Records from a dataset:
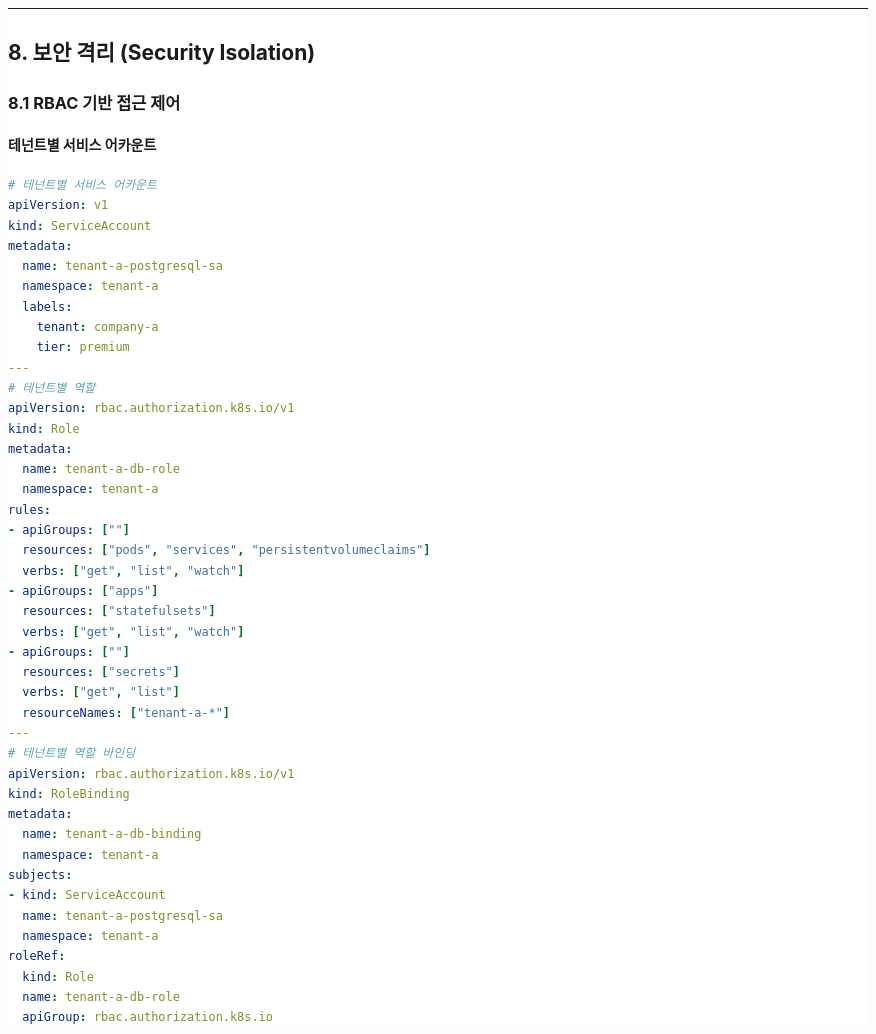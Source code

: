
 ```yaml
```

---

## 8. 보안 격리 (Security Isolation)

### 8.1 RBAC 기반 접근 제어

#### 테넌트별 서비스 어카운트
```yaml
# 테넌트별 서비스 어카운트
apiVersion: v1
kind: ServiceAccount
metadata:
  name: tenant-a-postgresql-sa
  namespace: tenant-a
  labels:
    tenant: company-a
    tier: premium
---
# 테넌트별 역할
apiVersion: rbac.authorization.k8s.io/v1
kind: Role
metadata:
  name: tenant-a-db-role
  namespace: tenant-a
rules:
- apiGroups: [""]
  resources: ["pods", "services", "persistentvolumeclaims"]
  verbs: ["get", "list", "watch"]
- apiGroups: ["apps"]
  resources: ["statefulsets"]
  verbs: ["get", "list", "watch"]
- apiGroups: [""]
  resources: ["secrets"]
  verbs: ["get", "list"]
  resourceNames: ["tenant-a-*"]
---
# 테넌트별 역할 바인딩
apiVersion: rbac.authorization.k8s.io/v1
kind: RoleBinding
metadata:
  name: tenant-a-db-binding
  namespace: tenant-a
subjects:
- kind: ServiceAccount
  name: tenant-a-postgresql-sa
  namespace: tenant-a
roleRef:
  kind: Role
  name: tenant-a-db-role
  apiGroup: rbac.authorization.k8s.io
```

* WHAT YOU ARE ASKED TO DO:
In the preceding records, how many lines include the word "테넌트별"? Reply with the number only.

* SOLUTION:
4